* _Exercise objective_: Every line holding the string "practice" should be copied out of the listing.

* _Material provided_:
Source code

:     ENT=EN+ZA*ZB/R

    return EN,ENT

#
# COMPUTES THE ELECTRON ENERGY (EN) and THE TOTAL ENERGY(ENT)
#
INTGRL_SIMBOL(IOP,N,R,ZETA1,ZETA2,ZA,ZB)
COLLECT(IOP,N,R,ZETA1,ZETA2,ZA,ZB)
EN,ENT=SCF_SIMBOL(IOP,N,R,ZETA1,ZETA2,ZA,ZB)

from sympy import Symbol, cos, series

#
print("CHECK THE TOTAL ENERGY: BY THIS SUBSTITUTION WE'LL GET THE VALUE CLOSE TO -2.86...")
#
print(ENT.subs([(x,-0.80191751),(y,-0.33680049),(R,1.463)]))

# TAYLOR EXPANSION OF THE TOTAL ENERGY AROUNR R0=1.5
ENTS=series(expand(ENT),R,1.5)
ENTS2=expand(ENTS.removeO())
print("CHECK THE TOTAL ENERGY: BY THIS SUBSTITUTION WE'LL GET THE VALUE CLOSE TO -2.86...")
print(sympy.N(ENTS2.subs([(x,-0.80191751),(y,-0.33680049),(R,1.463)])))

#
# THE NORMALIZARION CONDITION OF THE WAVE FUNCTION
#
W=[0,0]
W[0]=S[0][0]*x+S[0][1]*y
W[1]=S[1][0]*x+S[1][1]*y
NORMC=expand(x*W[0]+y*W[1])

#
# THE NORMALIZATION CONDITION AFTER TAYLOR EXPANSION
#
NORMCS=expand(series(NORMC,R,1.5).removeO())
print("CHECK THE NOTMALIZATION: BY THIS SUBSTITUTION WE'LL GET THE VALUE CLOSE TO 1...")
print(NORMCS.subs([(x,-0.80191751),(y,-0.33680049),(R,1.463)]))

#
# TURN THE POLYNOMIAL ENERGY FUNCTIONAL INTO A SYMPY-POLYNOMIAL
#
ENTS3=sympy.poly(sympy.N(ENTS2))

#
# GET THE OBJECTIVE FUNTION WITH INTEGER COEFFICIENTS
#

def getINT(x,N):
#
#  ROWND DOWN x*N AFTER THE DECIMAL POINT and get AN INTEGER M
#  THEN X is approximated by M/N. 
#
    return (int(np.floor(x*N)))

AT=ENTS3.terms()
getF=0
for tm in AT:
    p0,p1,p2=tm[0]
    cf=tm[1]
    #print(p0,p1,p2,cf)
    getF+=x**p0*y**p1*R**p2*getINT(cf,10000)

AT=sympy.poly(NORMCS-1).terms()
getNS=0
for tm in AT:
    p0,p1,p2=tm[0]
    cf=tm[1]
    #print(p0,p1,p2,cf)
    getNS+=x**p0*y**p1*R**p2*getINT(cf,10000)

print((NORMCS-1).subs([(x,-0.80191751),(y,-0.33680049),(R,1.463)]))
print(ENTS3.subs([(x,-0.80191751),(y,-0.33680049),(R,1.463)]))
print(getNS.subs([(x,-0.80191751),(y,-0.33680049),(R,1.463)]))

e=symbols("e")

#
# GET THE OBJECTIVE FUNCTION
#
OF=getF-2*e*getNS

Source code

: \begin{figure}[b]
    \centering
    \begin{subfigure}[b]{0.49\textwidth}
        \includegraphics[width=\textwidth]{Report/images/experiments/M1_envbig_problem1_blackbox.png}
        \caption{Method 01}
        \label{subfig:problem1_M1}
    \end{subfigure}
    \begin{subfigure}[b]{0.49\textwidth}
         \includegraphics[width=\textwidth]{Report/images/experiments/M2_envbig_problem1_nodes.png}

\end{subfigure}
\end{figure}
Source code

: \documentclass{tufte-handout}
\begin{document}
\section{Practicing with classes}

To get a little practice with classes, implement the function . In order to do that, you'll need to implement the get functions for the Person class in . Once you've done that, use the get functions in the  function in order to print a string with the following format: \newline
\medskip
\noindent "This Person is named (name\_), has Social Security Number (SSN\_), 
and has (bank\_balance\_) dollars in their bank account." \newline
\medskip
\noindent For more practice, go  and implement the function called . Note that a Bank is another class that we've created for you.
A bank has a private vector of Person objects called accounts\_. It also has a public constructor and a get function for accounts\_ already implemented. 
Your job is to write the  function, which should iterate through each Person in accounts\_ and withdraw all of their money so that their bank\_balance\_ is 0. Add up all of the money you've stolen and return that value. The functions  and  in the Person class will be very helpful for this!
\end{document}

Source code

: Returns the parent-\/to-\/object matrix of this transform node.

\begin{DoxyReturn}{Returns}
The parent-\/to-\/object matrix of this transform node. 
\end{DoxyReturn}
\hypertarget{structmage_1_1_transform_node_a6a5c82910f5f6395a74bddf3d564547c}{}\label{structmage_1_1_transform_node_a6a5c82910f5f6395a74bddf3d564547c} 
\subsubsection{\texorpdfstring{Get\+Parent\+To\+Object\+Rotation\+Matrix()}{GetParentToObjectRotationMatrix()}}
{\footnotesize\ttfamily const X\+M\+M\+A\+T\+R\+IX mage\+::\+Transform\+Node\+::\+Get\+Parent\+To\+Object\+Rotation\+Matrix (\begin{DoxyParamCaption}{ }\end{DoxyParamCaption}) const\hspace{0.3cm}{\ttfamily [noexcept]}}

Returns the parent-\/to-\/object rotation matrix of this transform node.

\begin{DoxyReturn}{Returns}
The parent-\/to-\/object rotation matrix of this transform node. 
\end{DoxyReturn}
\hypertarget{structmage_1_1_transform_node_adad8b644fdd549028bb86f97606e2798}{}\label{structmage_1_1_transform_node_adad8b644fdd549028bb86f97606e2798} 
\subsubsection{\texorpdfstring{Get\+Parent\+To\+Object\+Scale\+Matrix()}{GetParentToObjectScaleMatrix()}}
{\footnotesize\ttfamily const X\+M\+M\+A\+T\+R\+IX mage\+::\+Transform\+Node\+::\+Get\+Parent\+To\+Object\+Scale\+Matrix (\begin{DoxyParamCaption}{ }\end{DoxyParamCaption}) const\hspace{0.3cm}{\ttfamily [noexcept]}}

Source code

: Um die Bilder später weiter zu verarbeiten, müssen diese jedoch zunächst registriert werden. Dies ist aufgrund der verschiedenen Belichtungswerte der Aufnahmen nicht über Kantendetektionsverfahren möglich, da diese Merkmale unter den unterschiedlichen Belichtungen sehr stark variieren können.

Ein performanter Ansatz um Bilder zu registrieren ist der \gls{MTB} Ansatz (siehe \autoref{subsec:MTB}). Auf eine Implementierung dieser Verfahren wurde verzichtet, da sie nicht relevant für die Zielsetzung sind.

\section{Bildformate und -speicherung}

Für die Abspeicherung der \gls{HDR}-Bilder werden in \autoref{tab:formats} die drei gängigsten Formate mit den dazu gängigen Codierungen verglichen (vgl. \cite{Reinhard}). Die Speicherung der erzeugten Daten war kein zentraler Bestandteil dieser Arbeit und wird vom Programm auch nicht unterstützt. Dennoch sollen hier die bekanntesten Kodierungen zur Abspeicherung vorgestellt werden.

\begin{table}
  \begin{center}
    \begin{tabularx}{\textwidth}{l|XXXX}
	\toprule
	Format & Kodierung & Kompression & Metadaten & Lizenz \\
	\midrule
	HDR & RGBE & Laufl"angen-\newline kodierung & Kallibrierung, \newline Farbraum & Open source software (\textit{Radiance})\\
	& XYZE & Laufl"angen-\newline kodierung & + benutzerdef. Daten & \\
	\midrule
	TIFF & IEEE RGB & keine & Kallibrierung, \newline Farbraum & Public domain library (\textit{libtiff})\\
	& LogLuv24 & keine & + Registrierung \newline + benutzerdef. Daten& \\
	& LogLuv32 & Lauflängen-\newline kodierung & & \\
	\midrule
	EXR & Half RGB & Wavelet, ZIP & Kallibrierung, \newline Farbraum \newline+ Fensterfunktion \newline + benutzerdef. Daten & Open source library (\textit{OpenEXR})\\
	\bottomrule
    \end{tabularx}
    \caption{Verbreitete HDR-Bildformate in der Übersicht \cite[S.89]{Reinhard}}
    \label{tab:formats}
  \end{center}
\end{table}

* _Written response_:
To get a little practice with classes, implement the function . In order to do that, you'll need to implement the get functions for the Person class in . Once you've done that, use the get functions in the  function in order to print a string with the following format: \newline
\noindent For more practice, go  and implement the function called . Note that a Bank is another class that we've created for you.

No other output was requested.